In general, and especially in the “big data” era, there is often a failure to collect sufficient data about the data (metadata). This lack of metadata drastically reduces the potential use of the data, and the attempt to rectify this situation after the fact is often difficult, if not impossible. The necessary metadata must first be located, and then organized and associated with the data. Often those who know about the metadata are no longer available. The proposed alternative is to prepare the data for long-term preservation based on currently accepted best-practices for long-term digital archives. This means that both the data and the metadata are simultaneously collected and prepared for the archive. This methodology provides the best chance that the necessary metadata will be available for future analysis, and ensures use of the data being collected and preserved.

CornerStone is a knowledge acquisition and synthesis framework designed for information model-driven information systems. Domain knowledge is captured from domain experts using a standard modeling paradigm. The knowledge is then synthesized into a knowledge base and the resulting content is extracted, filtered, and translated to specific file formats for use within the information system. The functional components of a model-driven information system are designed to respond to the domain’s information model, resulting in a system that is compliant with the domain’s information requirements.

The information model remains independent of the implementation technology, and the information model is captured in a language that has more expressive power than the other languages in the system.

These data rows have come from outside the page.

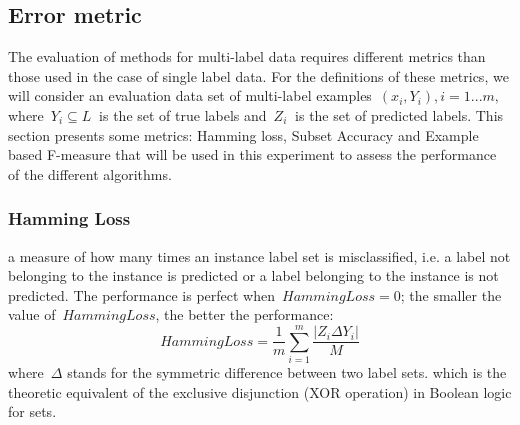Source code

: \documentclass[11pt]{article}
\begin{document}
\subsection{Error metric}\label{sec:eval-meas-princ}

The evaluation of methods for multi-label data requires different metrics than those used in the case of single label data. For the definitions of these metrics, we will consider an evaluation data set of multi-label examples~$(x_i ,Y_i ), i = 1...m, $ where~$ Y_i \subseteq L~$ is the set of true labels and~$ Z_i~$ is the set of predicted labels. This section presents some metrics: Hamming loss, Subset Accuracy and Example based F-measure \cite{Tsoumakas2010MLD} that will be used in this experiment to
assess the performance of the different algorithms. 



\subsubsection{Hamming Loss} a measure of how many times an instance label set is misclassified, i.e. a label not belonging to the instance is predicted or a label belonging to the instance is not predicted. The performance is perfect when~$Hamming Loss=0$; the smaller the value of~$Hamming Loss$, the better the performance:
\begin{equation} 
 Hamming Loss= \frac{1}{m}\sum_{i=1}^{m}  \frac{|Z_i\Delta Y_i|}{M}
\end{equation}
where~$\Delta$ stands for the symmetric difference between two label sets. which is the theoretic equivalent of the exclusive disjunction (XOR operation) in Boolean logic for sets.
\end{document}
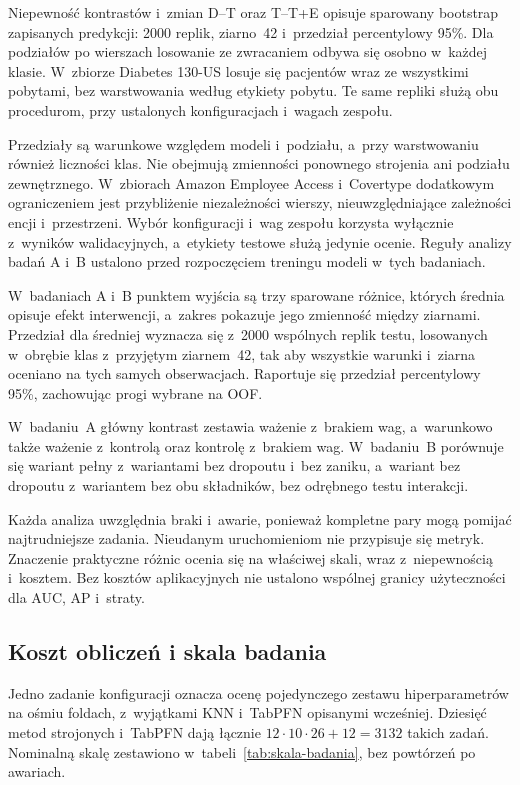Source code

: Niepewność kontrastów i~zmian D--T oraz T--T+E opisuje sparowany bootstrap zapisanych predykcji: 2000 replik, ziarno~42 i~przedział percentylowy 95\%. Dla podziałów po wierszach losowanie ze zwracaniem odbywa się osobno w~każdej klasie. W~zbiorze Diabetes 130-US losuje się pacjentów wraz ze wszystkimi pobytami, bez warstwowania według etykiety pobytu. Te same repliki służą obu procedurom, przy ustalonych konfiguracjach i~wagach zespołu.

Przedziały są warunkowe względem modeli i~podziału, a~przy warstwowaniu również liczności klas. Nie obejmują zmienności ponownego strojenia ani podziału zewnętrznego. W~zbiorach Amazon Employee Access i~Covertype dodatkowym ograniczeniem jest przybliżenie niezależności wierszy, nieuwzględniające zależności encji i~przestrzeni. Wybór konfiguracji i~wag zespołu korzysta wyłącznie z~wyników walidacyjnych, a~etykiety testowe służą jedynie ocenie. Reguły analizy badań A i~B ustalono przed rozpoczęciem treningu modeli w~tych badaniach.

W~badaniach A i~B punktem wyjścia są trzy sparowane różnice, których średnia opisuje efekt interwencji, a~zakres pokazuje jego zmienność między ziarnami. Przedział dla średniej wyznacza się z~2000 wspólnych replik testu, losowanych w~obrębie klas z~przyjętym ziarnem~42, tak aby wszystkie warunki i~ziarna oceniano na tych samych obserwacjach. Raportuje się przedział percentylowy 95\%, zachowując progi wybrane na OOF.

W~badaniu~A główny kontrast zestawia ważenie z~brakiem wag, a~warunkowo także ważenie z~kontrolą oraz kontrolę z~brakiem wag. W~badaniu~B porównuje się wariant pełny z~wariantami bez dropoutu i~bez zaniku, a~wariant bez dropoutu z~wariantem bez obu składników, bez odrębnego testu interakcji.

Każda analiza uwzględnia braki i~awarie, ponieważ kompletne pary mogą pomijać najtrudniejsze zadania. Nieudanym uruchomieniom nie przypisuje się metryk. Znaczenie praktyczne różnic ocenia się na właściwej skali, wraz z~niepewnością i~kosztem. Bez kosztów aplikacyjnych nie ustalono wspólnej granicy użyteczności dla AUC, AP i~straty.

\subsection{Koszt obliczeń i skala badania}
\label{sec:koszt-metodyka}

Jedno zadanie konfiguracji oznacza ocenę pojedynczego zestawu hiperparametrów na ośmiu foldach, z~wyjątkami KNN i~TabPFN opisanymi wcześniej. Dziesięć metod strojonych i~TabPFN dają łącznie $12\cdot10\cdot26+12=3132$ takich zadań. Nominalną skalę zestawiono w~tabeli~\ref{tab:skala-badania}, bez powtórzeń po awariach.


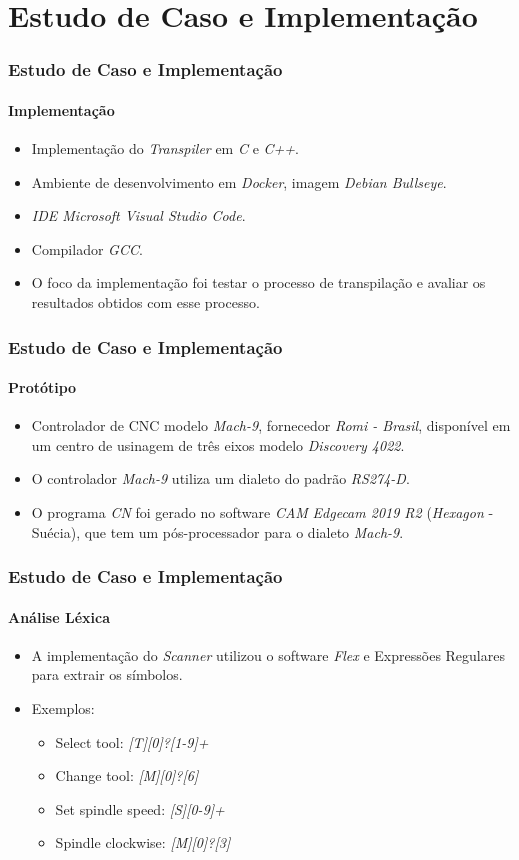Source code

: \documentclass[aspectratio=169]{beamer}
\begin{document}
{\section{Estudo de Caso e Implementação}

\begin{frame}
  \frametitle{Estudo de Caso e Implementação}
  \framesubtitle{Implementação}

  \begin{itemize}
    \item Implementação do \emph{Transpiler} em \emph{C} e \emph{C++}.
    \item Ambiente de desenvolvimento em \emph{Docker}, 
          imagem \emph{Debian Bullseye}.
    \item \emph{IDE Microsoft Visual Studio Code}.
    \item Compilador \emph{GCC}.
    \item O foco da implementação foi testar o processo de transpilação 
          e avaliar os resultados obtidos com esse processo.
  \end{itemize}

\end{frame}


\begin{frame}
  \frametitle{Estudo de Caso e Implementação}
  \framesubtitle{Protótipo}

  \begin{itemize}
    \item Controlador de CNC modelo \emph{Mach-9}, fornecedor 
          \emph{Romi - Brasil}, disponível em um centro de usinagem de
           três eixos modelo \emph{Discovery 4022}.
    \item O controlador \emph{Mach-9} utiliza um dialeto do padrão 
          \emph{RS274-D}.
    \item O programa \emph{CN} foi gerado no software \emph{CAM} 
          \emph{Edgecam 2019 R2} (\emph{Hexagon} - Suécia), que tem um 
          pós-processador para o dialeto \emph{Mach-9}.
  \end{itemize}

\end{frame}


\begin{frame}
  \frametitle{Estudo de Caso e Implementação}
  \framesubtitle{Análise Léxica}
  \begin{itemize}
    \item A implementação do \emph{Scanner} utilizou o software 
          \emph{Flex} e Expressões Regulares para extrair os símbolos.
    \item Exemplos:
      \begin{itemize}
        \item Select tool: \emph{[T][0]?[1-9]+}
        \item Change tool: \emph{[M][0]?[6]}
        \item Set spindle speed: \emph{[S][0-9]+}
        \item Spindle clockwise: \emph{[M][0]?[3]}
      \end{itemize}  
  \end{itemize}


\end{frame}}
\end{document}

The underlying metamodel incorporates current best-practices for digital archives, federated object registries, and metadata registries. Multi-level governance is established for model management. Providing the core information requirements for the information system and the information model establishes the cornerstone for the information system’s architecture.

Unique features of the framework are the guiding principles under which it was developed: the information model should remain independent of its implementation, the model should evolve independent of the implementation technology, the model should remain disentangled from any implementation technology, and the model should drive the information system in a changing domain.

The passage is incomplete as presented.